**Exercise details**
Transcribe each entry exactly as it appears, leaving out any picture it holds.

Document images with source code

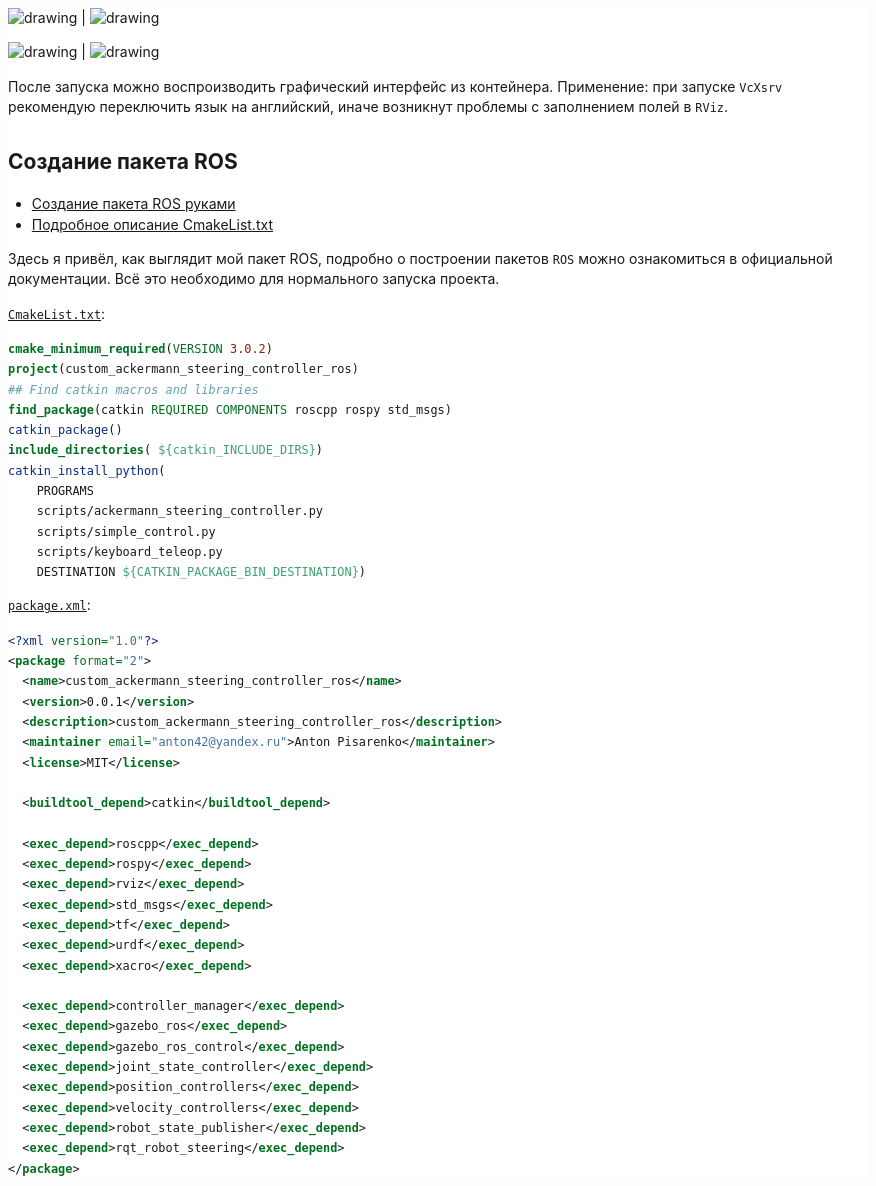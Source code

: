 <img src="https://github.com/AntonSHBK/ROS-2-HUMBLE-DOCKER/blob/main/imgs/one.jpg?raw=true" alt="drawing" width="400"/> | <img src="https://github.com/AntonSHBK/ROS-2-HUMBLE-DOCKER/blob/main/imgs/second.jpg?raw=true" alt="drawing" width="400"/> 

<img src="https://github.com/AntonSHBK/ROS-2-HUMBLE-DOCKER/blob/main/imgs/thrid.jpg?raw=true" alt="drawing" width="400"/> | <img src="https://github.com/AntonSHBK/ROS-2-HUMBLE-DOCKER/blob/main/imgs/fourth.jpg?raw=true" alt="drawing" width="400"/> 

После запуска можно воспроизводить графический интерфейс из контейнера. Применение: при запуске `VcXsrv` рекомендую переключить язык на английский, иначе возникнут проблемы с заполнением полей  в `RViz`.

## Создание пакета ROS

- [Создание пакета ROS руками](https://wiki.ros.org/ROS/Tutorials/Creating%20a%20Package%20by%20Hand)
- [Подробное описание CmakeList.txt](http://wiki.ros.org/catkin/CMakeLists.txt)

Здесь я привёл, как выглядит мой пакет ROS, подробно о построении пакетов `ROS` можно ознакомиться в официальной документации. Всё это необходимо для нормального запуска проекта.

[`CmakeList.txt`](https://github.com/AntonSHBK/custom_ackermann_steering_controller_ros/blob/main/CMakeLists.txt):
```cmake
cmake_minimum_required(VERSION 3.0.2)
project(custom_ackermann_steering_controller_ros)
## Find catkin macros and libraries
find_package(catkin REQUIRED COMPONENTS roscpp rospy std_msgs)
catkin_package()
include_directories( ${catkin_INCLUDE_DIRS})
catkin_install_python(
    PROGRAMS
    scripts/ackermann_steering_controller.py
    scripts/simple_control.py
    scripts/keyboard_teleop.py
    DESTINATION ${CATKIN_PACKAGE_BIN_DESTINATION})
```
[`package.xml`](https://github.com/AntonSHBK/custom_ackermann_steering_controller_ros/blob/main/package.xml):
```xml
<?xml version="1.0"?>
<package format="2">
  <name>custom_ackermann_steering_controller_ros</name>
  <version>0.0.1</version>
  <description>custom_ackermann_steering_controller_ros</description>
  <maintainer email="anton42@yandex.ru">Anton Pisarenko</maintainer>
  <license>MIT</license>

  <buildtool_depend>catkin</buildtool_depend>

  <exec_depend>roscpp</exec_depend>
  <exec_depend>rospy</exec_depend>
  <exec_depend>rviz</exec_depend>
  <exec_depend>std_msgs</exec_depend>
  <exec_depend>tf</exec_depend>
  <exec_depend>urdf</exec_depend>
  <exec_depend>xacro</exec_depend>

  <exec_depend>controller_manager</exec_depend>
  <exec_depend>gazebo_ros</exec_depend>
  <exec_depend>gazebo_ros_control</exec_depend>
  <exec_depend>joint_state_controller</exec_depend>
  <exec_depend>position_controllers</exec_depend>
  <exec_depend>velocity_controllers</exec_depend>
  <exec_depend>robot_state_publisher</exec_depend>
  <exec_depend>rqt_robot_steering</exec_depend>
</package>

```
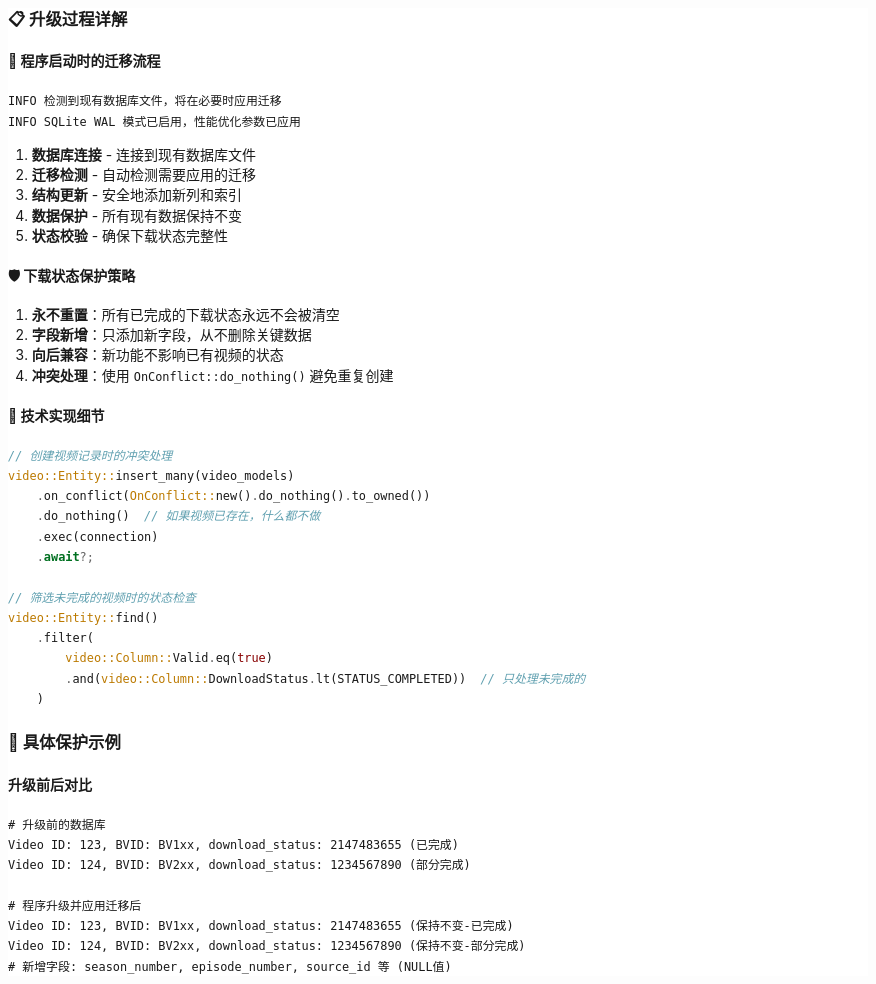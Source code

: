 ### 📋 **升级过程详解**

#### 🚀 **程序启动时的迁移流程**
```log
INFO 检测到现有数据库文件，将在必要时应用迁移
INFO SQLite WAL 模式已启用，性能优化参数已应用
```

1. **数据库连接** - 连接到现有数据库文件
2. **迁移检测** - 自动检测需要应用的迁移
3. **结构更新** - 安全地添加新列和索引
4. **数据保护** - 所有现有数据保持不变
5. **状态校验** - 确保下载状态完整性

#### 🛡️ **下载状态保护策略**

1. **永不重置**：所有已完成的下载状态永远不会被清空
2. **字段新增**：只添加新字段，从不删除关键数据
3. **向后兼容**：新功能不影响已有视频的状态
4. **冲突处理**：使用 `OnConflict::do_nothing()` 避免重复创建

#### 🔧 **技术实现细节**

```rust
// 创建视频记录时的冲突处理
video::Entity::insert_many(video_models)
    .on_conflict(OnConflict::new().do_nothing().to_owned())
    .do_nothing()  // 如果视频已存在，什么都不做
    .exec(connection)
    .await?;

// 筛选未完成的视频时的状态检查
video::Entity::find()
    .filter(
        video::Column::Valid.eq(true)
        .and(video::Column::DownloadStatus.lt(STATUS_COMPLETED))  // 只处理未完成的
    )
```

### 🎯 **具体保护示例**

#### 升级前后对比
```log
# 升级前的数据库
Video ID: 123, BVID: BV1xx, download_status: 2147483655 (已完成)
Video ID: 124, BVID: BV2xx, download_status: 1234567890 (部分完成)

# 程序升级并应用迁移后
Video ID: 123, BVID: BV1xx, download_status: 2147483655 (保持不变-已完成)
Video ID: 124, BVID: BV2xx, download_status: 1234567890 (保持不变-部分完成)
# 新增字段: season_number, episode_number, source_id 等 (NULL值)
```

**Task answer**
Source code

: <img src="https://github.com/AntonSHBK/ROS-2-HUMBLE-DOCKER/blob/main/imgs/one.jpg?raw=true" alt="drawing" width="400"/> | <img src="https://github.com/AntonSHBK/ROS-2-HUMBLE-DOCKER/blob/main/imgs/second.jpg?raw=true" alt="drawing" width="400"/> 

<img src="https://github.com/AntonSHBK/ROS-2-HUMBLE-DOCKER/blob/main/imgs/thrid.jpg?raw=true" alt="drawing" width="400"/> | <img src="https://github.com/AntonSHBK/ROS-2-HUMBLE-DOCKER/blob/main/imgs/fourth.jpg?raw=true" alt="drawing" width="400"/> 

После запуска можно воспроизводить графический интерфейс из контейнера. Применение: при запуске `VcXsrv` рекомендую переключить язык на английский, иначе возникнут проблемы с заполнением полей  в `RViz`.

## Создание пакета ROS

- [Создание пакета ROS руками](https://wiki.ros.org/ROS/Tutorials/Creating%20a%20Package%20by%20Hand)
- [Подробное описание CmakeList.txt](http://wiki.ros.org/catkin/CMakeLists.txt)

Здесь я привёл, как выглядит мой пакет ROS, подробно о построении пакетов `ROS` можно ознакомиться в официальной документации. Всё это необходимо для нормального запуска проекта.

[`CmakeList.txt`](https://github.com/AntonSHBK/custom_ackermann_steering_controller_ros/blob/main/CMakeLists.txt):
```cmake
cmake_minimum_required(VERSION 3.0.2)
project(custom_ackermann_steering_controller_ros)
## Find catkin macros and libraries
find_package(catkin REQUIRED COMPONENTS roscpp rospy std_msgs)
catkin_package()
include_directories( ${catkin_INCLUDE_DIRS})
catkin_install_python(
    PROGRAMS
    scripts/ackermann_steering_controller.py
    scripts/simple_control.py
    scripts/keyboard_teleop.py
    DESTINATION ${CATKIN_PACKAGE_BIN_DESTINATION})
```
[`package.xml`](https://github.com/AntonSHBK/custom_ackermann_steering_controller_ros/blob/main/package.xml):
```xml
<?xml version="1.0"?>
<package format="2">
  <name>custom_ackermann_steering_controller_ros</name>
  <version>0.0.1</version>
  <description>custom_ackermann_steering_controller_ros</description>
  <maintainer email="anton42@yandex.ru">Anton Pisarenko</maintainer>
  <license>MIT</license>

  <buildtool_depend>catkin</buildtool_depend>

  <exec_depend>roscpp</exec_depend>
  <exec_depend>rospy</exec_depend>
  <exec_depend>rviz</exec_depend>
  <exec_depend>std_msgs</exec_depend>
  <exec_depend>tf</exec_depend>
  <exec_depend>urdf</exec_depend>
  <exec_depend>xacro</exec_depend>

  <exec_depend>controller_manager</exec_depend>
  <exec_depend>gazebo_ros</exec_depend>
  <exec_depend>gazebo_ros_control</exec_depend>
  <exec_depend>joint_state_controller</exec_depend>
  <exec_depend>position_controllers</exec_depend>
  <exec_depend>velocity_controllers</exec_depend>
  <exec_depend>robot_state_publisher</exec_depend>
  <exec_depend>rqt_robot_steering</exec_depend>
</package>

```
Source code

: ### 📋 **升级过程详解**

#### 🚀 **程序启动时的迁移流程**
```log
INFO 检测到现有数据库文件，将在必要时应用迁移
INFO SQLite WAL 模式已启用，性能优化参数已应用
```

1. **数据库连接** - 连接到现有数据库文件
2. **迁移检测** - 自动检测需要应用的迁移
3. **结构更新** - 安全地添加新列和索引
4. **数据保护** - 所有现有数据保持不变
5. **状态校验** - 确保下载状态完整性

#### 🛡️ **下载状态保护策略**

1. **永不重置**：所有已完成的下载状态永远不会被清空
2. **字段新增**：只添加新字段，从不删除关键数据
3. **向后兼容**：新功能不影响已有视频的状态
4. **冲突处理**：使用 `OnConflict::do_nothing()` 避免重复创建

#### 🔧 **技术实现细节**

```rust
// 创建视频记录时的冲突处理
video::Entity::insert_many(video_models)
    .on_conflict(OnConflict::new().do_nothing().to_owned())
    .do_nothing()  // 如果视频已存在，什么都不做
    .exec(connection)
    .await?;

// 筛选未完成的视频时的状态检查
video::Entity::find()
    .filter(
        video::Column::Valid.eq(true)
        .and(video::Column::DownloadStatus.lt(STATUS_COMPLETED))  // 只处理未完成的
    )
```

### 🎯 **具体保护示例**

#### 升级前后对比
```log
# 升级前的数据库
Video ID: 123, BVID: BV1xx, download_status: 2147483655 (已完成)
Video ID: 124, BVID: BV2xx, download_status: 1234567890 (部分完成)

# 程序升级并应用迁移后
Video ID: 123, BVID: BV1xx, download_status: 2147483655 (保持不变-已完成)
Video ID: 124, BVID: BV2xx, download_status: 1234567890 (保持不变-部分完成)
# 新增字段: season_number, episode_number, source_id 等 (NULL值)
```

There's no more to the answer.